[Extracted data entries]
* * * * * * * * *
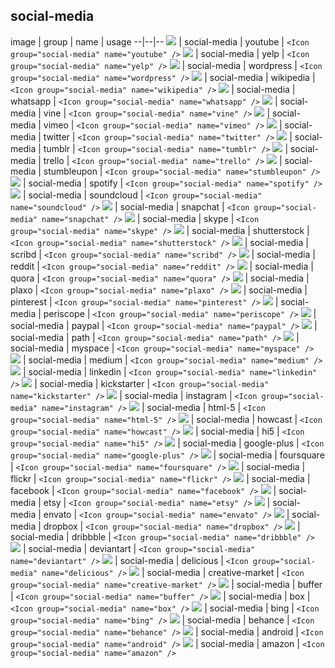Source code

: ## social-media

image | group | name | usage
--|--|--
![](./social-media/001-youtube.svg) | social-media | youtube | `<Icon group="social-media" name="youtube" />`
![](./social-media/002-yelp.svg) | social-media | yelp | `<Icon group="social-media" name="yelp" />`
![](./social-media/003-wordpress.svg) | social-media | wordpress | `<Icon group="social-media" name="wordpress" />`
![](./social-media/004-wikipedia.svg) | social-media | wikipedia | `<Icon group="social-media" name="wikipedia" />`
![](./social-media/005-whatsapp.svg) | social-media | whatsapp | `<Icon group="social-media" name="whatsapp" />`
![](./social-media/006-vine.svg) | social-media | vine | `<Icon group="social-media" name="vine" />`
![](./social-media/007-vimeo.svg) | social-media | vimeo | `<Icon group="social-media" name="vimeo" />`
![](./social-media/008-twitter.svg) | social-media | twitter | `<Icon group="social-media" name="twitter" />`
![](./social-media/009-tumblr.svg) | social-media | tumblr | `<Icon group="social-media" name="tumblr" />`
![](./social-media/010-trello.svg) | social-media | trello | `<Icon group="social-media" name="trello" />`
![](./social-media/011-stumbleupon.svg) | social-media | stumbleupon | `<Icon group="social-media" name="stumbleupon" />`
![](./social-media/012-spotify.svg) | social-media | spotify | `<Icon group="social-media" name="spotify" />`
![](./social-media/013-soundcloud.svg) | social-media | soundcloud | `<Icon group="social-media" name="soundcloud" />`
![](./social-media/014-snapchat.svg) | social-media | snapchat | `<Icon group="social-media" name="snapchat" />`
![](./social-media/015-skype.svg) | social-media | skype | `<Icon group="social-media" name="skype" />`
![](./social-media/016-shutterstock.svg) | social-media | shutterstock | `<Icon group="social-media" name="shutterstock" />`
![](./social-media/017-scribd.svg) | social-media | scribd | `<Icon group="social-media" name="scribd" />`
![](./social-media/018-reddit.svg) | social-media | reddit | `<Icon group="social-media" name="reddit" />`
![](./social-media/019-quora.svg) | social-media | quora | `<Icon group="social-media" name="quora" />`
![](./social-media/020-plaxo.svg) | social-media | plaxo | `<Icon group="social-media" name="plaxo" />`
![](./social-media/021-pinterest.svg) | social-media | pinterest | `<Icon group="social-media" name="pinterest" />`
![](./social-media/022-periscope.svg) | social-media | periscope | `<Icon group="social-media" name="periscope" />`
![](./social-media/023-paypal.svg) | social-media | paypal | `<Icon group="social-media" name="paypal" />`
![](./social-media/024-path.svg) | social-media | path | `<Icon group="social-media" name="path" />`
![](./social-media/025-myspace.svg) | social-media | myspace | `<Icon group="social-media" name="myspace" />`
![](./social-media/026-medium.svg) | social-media | medium | `<Icon group="social-media" name="medium" />`
![](./social-media/027-linkedin.svg) | social-media | linkedin | `<Icon group="social-media" name="linkedin" />`
![](./social-media/028-kickstarter.svg) | social-media | kickstarter | `<Icon group="social-media" name="kickstarter" />`
![](./social-media/029-instagram.svg) | social-media | instagram | `<Icon group="social-media" name="instagram" />`
![](./social-media/030-html-5.svg) | social-media | html-5 | `<Icon group="social-media" name="html-5" />`
![](./social-media/031-howcast.svg) | social-media | howcast | `<Icon group="social-media" name="howcast" />`
![](./social-media/032-hi5.svg) | social-media | hi5 | `<Icon group="social-media" name="hi5" />`
![](./social-media/033-google-plus.svg) | social-media | google-plus | `<Icon group="social-media" name="google-plus" />`
![](./social-media/034-foursquare.svg) | social-media | foursquare | `<Icon group="social-media" name="foursquare" />`
![](./social-media/035-flickr.svg) | social-media | flickr | `<Icon group="social-media" name="flickr" />`
![](./social-media/036-facebook.svg) | social-media | facebook | `<Icon group="social-media" name="facebook" />`
![](./social-media/037-etsy.svg) | social-media | etsy | `<Icon group="social-media" name="etsy" />`
![](./social-media/038-envato.svg) | social-media | envato | `<Icon group="social-media" name="envato" />`
![](./social-media/039-dropbox.svg) | social-media | dropbox | `<Icon group="social-media" name="dropbox" />`
![](./social-media/040-dribbble.svg) | social-media | dribbble | `<Icon group="social-media" name="dribbble" />`
![](./social-media/041-deviantart.svg) | social-media | deviantart | `<Icon group="social-media" name="deviantart" />`
![](./social-media/042-delicious.svg) | social-media | delicious | `<Icon group="social-media" name="delicious" />`
![](./social-media/043-creative-market.svg) | social-media | creative-market | `<Icon group="social-media" name="creative-market" />`
![](./social-media/044-buffer.svg) | social-media | buffer | `<Icon group="social-media" name="buffer" />`
![](./social-media/045-box.svg) | social-media | box | `<Icon group="social-media" name="box" />`
![](./social-media/046-bing.svg) | social-media | bing | `<Icon group="social-media" name="bing" />`
![](./social-media/047-behance.svg) | social-media | behance | `<Icon group="social-media" name="behance" />`
![](./social-media/048-android.svg) | social-media | android | `<Icon group="social-media" name="android" />`
![](./social-media/049-amazon.svg) | social-media | amazon | `<Icon group="social-media" name="amazon" />`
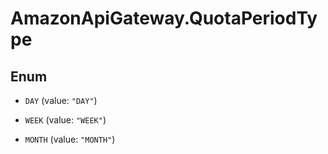 # AmazonApiGateway.QuotaPeriodType

## Enum


* `DAY` (value: `"DAY"`)

* `WEEK` (value: `"WEEK"`)

* `MONTH` (value: `"MONTH"`)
* * * * * * * * *
WORK REQUEST: Transcribe, exactly and without additions, the lines of the records above, beginning with the line that contains "social-media | shutterstock" and ending with the line that contains "social-media | periscope", both included.

SOLUTION:
![](./social-media/016-shutterstock.svg) | social-media | shutterstock | `<Icon group="social-media" name="shutterstock" />`
![](./social-media/017-scribd.svg) | social-media | scribd | `<Icon group="social-media" name="scribd" />`
![](./social-media/018-reddit.svg) | social-media | reddit | `<Icon group="social-media" name="reddit" />`
![](./social-media/019-quora.svg) | social-media | quora | `<Icon group="social-media" name="quora" />`
![](./social-media/020-plaxo.svg) | social-media | plaxo | `<Icon group="social-media" name="plaxo" />`
![](./social-media/021-pinterest.svg) | social-media | pinterest | `<Icon group="social-media" name="pinterest" />`
![](./social-media/022-periscope.svg) | social-media | periscope | `<Icon group="social-media" name="periscope" />`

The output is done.